Accelerating the
ride-hailing
revolution.

The world’s largest accommodation provider, Airbnb, owns no property and the world’s largest taxi firm, Uber, owns no cars. It’s one of the ironies of the sharing economy that you no longer need to be big to make it (really) big in some of the world's toughest industries – a development that has major positive implications for LeasePlan.

Impact of mass mobility

Ride-hailing is arguably the most important development to impact the world of mass mobility since cars became an affordable addition to the average family in the 1950s and 60s. In fact, according to Morgan Stanley, the global market for the sort of personal mobility solutions offered by the ride-hailing giants such as Uber, Lyft and Didi could be worth as much as $10 trillion – around 100 times larger than today's taxi market. The implications are enormous: in the future, as ride-hailing in all its forms becomes ubiquitous, hailing an Uber might become cheaper and more convenient than owning your own car. "In this context, you can foresee a situation in which a significant number of people prefer to tap into a ride-hailing service, such as Uber, rather than owning their own car," says LeasePlan’s António Martins.

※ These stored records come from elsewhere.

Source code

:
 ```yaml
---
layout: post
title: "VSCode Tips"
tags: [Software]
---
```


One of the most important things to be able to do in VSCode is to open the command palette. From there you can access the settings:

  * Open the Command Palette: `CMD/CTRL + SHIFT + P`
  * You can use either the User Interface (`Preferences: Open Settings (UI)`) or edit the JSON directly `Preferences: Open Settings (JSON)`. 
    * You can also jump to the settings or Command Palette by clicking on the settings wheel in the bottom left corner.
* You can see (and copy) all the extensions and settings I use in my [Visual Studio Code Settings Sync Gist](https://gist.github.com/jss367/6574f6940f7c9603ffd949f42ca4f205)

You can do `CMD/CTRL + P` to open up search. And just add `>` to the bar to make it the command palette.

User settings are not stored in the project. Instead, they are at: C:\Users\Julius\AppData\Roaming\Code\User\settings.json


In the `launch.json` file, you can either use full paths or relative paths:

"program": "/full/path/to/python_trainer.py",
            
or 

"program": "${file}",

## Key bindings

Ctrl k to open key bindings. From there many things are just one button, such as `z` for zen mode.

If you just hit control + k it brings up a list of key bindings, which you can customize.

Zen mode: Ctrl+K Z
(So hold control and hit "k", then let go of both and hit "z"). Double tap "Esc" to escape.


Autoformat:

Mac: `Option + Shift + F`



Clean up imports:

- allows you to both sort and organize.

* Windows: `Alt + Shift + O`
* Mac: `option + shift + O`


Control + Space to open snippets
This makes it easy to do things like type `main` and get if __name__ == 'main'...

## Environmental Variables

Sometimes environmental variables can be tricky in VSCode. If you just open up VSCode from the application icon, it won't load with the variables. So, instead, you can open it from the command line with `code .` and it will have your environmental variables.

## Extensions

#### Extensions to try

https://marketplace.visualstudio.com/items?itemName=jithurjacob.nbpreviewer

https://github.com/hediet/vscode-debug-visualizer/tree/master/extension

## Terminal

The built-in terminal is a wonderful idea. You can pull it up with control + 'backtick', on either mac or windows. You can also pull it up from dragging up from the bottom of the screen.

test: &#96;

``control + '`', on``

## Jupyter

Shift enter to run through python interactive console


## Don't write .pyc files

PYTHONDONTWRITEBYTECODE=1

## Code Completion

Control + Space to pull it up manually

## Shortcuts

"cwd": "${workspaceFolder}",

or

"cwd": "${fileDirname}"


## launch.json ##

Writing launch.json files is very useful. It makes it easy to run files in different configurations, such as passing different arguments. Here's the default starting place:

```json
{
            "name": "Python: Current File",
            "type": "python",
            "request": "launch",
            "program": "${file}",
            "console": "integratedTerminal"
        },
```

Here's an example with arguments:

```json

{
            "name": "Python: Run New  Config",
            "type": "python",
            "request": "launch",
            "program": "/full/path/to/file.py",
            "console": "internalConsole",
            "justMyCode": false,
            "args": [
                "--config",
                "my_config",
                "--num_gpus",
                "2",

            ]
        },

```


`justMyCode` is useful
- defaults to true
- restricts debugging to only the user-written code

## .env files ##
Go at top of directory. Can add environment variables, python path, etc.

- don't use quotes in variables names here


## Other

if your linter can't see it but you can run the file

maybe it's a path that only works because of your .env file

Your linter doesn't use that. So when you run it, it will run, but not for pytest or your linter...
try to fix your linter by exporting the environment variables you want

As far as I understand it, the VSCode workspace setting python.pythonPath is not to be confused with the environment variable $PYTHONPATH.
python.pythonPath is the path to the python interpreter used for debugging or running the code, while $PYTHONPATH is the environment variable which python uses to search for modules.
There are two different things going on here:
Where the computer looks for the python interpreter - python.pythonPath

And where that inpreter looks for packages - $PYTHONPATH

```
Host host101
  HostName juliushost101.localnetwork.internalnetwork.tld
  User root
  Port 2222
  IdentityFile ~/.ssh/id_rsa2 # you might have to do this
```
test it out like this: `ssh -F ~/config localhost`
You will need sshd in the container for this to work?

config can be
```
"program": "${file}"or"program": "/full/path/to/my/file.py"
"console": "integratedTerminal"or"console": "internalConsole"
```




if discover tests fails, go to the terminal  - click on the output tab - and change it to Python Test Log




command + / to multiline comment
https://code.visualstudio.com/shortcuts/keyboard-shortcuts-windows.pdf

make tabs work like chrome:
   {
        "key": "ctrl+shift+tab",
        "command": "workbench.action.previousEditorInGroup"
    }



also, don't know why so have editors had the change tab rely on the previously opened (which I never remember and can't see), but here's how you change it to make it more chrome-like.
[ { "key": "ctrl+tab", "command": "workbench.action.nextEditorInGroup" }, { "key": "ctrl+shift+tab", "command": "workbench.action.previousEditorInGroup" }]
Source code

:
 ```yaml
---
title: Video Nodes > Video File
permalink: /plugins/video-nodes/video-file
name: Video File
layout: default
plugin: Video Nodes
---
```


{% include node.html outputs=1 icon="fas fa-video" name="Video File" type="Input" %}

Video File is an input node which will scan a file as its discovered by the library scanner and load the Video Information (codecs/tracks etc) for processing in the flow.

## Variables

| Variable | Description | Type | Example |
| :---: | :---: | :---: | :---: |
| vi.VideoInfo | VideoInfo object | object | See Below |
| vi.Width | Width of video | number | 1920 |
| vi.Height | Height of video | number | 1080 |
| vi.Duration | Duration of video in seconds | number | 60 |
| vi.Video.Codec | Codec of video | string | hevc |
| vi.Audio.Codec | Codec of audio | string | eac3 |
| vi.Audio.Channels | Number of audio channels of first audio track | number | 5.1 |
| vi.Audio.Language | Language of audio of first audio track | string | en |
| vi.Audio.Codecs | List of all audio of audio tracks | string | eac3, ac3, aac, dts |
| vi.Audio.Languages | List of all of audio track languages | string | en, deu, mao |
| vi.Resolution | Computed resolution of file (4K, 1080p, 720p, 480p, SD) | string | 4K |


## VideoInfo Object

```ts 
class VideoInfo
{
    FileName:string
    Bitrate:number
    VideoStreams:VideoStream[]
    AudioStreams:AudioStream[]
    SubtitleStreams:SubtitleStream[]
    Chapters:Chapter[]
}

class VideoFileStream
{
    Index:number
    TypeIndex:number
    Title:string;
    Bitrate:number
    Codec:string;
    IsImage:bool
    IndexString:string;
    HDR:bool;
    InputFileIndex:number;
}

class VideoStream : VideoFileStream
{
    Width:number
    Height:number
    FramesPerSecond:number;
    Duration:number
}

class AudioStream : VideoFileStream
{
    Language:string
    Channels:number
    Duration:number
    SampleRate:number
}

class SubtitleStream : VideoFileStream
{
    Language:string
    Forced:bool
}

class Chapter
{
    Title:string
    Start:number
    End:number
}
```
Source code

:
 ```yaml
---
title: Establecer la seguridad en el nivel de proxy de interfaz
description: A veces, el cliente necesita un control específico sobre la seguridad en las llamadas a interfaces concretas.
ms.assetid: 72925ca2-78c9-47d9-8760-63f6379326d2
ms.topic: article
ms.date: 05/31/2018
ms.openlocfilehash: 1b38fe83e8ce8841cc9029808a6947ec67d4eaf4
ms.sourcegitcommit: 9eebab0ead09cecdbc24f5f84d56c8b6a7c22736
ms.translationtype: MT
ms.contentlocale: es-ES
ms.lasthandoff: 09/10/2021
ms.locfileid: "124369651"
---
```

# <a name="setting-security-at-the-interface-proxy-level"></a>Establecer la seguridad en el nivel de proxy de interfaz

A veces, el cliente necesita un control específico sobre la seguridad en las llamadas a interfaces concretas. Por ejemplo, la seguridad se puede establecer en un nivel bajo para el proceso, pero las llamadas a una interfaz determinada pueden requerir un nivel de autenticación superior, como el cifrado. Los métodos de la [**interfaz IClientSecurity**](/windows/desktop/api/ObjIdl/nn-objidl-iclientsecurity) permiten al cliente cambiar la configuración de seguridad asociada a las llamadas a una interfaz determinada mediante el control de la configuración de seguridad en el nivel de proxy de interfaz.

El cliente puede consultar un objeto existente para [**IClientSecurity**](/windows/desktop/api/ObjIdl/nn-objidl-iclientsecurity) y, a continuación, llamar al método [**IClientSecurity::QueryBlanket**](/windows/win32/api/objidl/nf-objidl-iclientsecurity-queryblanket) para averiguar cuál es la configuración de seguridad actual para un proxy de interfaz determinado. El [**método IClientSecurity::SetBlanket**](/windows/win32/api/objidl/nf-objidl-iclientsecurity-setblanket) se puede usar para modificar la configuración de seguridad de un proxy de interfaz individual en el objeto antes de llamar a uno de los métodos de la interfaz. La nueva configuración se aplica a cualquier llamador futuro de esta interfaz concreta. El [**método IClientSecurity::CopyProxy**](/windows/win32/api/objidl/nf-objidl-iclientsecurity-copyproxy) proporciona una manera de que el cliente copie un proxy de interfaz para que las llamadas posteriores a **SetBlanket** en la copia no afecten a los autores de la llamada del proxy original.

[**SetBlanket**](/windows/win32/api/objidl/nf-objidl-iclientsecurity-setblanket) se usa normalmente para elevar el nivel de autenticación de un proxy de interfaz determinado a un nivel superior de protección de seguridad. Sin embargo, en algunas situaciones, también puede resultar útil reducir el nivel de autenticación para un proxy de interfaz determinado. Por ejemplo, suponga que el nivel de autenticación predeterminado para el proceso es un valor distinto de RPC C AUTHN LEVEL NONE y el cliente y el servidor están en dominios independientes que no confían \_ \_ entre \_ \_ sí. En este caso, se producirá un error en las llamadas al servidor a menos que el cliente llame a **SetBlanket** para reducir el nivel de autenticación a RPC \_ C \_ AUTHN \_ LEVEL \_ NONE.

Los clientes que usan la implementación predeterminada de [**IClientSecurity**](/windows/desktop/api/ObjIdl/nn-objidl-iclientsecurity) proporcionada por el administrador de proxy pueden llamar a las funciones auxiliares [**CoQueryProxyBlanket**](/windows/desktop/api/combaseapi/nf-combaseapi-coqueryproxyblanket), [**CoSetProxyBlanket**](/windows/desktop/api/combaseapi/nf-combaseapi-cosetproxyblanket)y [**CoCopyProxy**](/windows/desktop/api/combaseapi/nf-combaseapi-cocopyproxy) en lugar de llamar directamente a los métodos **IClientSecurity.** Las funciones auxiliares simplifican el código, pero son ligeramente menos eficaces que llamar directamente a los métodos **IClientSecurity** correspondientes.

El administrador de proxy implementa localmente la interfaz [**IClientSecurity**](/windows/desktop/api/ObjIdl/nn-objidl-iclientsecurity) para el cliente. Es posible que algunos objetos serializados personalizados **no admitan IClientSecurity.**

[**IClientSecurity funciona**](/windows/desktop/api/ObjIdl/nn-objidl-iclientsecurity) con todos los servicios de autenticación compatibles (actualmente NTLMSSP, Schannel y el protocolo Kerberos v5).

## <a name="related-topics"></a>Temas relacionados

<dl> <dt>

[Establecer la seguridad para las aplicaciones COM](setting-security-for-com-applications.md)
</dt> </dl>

Ride-hailing is a process of ordering a car, taxi, limousine or any other form of transportation pick up via an app. In most cases, the app matches a passenger with a driver and handles payment in return for a time and distance based fee.

Less likely to buy a car

There are signs that this vision is already becoming a reality, especially among millennial populations living in densely populated urban areas. For example, in 1983, 92% of U.S. 20 to 24-year-olds held a driving license. In 2014 it was just 77%. In 1983, 46% of 16-year-olds had licenses. Today it’s just 24%. All told, a millennial today is 30% less likely to buy a car than someone from the previous generation. The brutal economics of car ownership in today’s congested cities are accelerating this trend: in New York City, for example, car ownership works out at around $3 a mile, whereas the average cost per mile of an UberX is around $1.50 – a figure that is expected to come down as autonomous vehicles take to the streets.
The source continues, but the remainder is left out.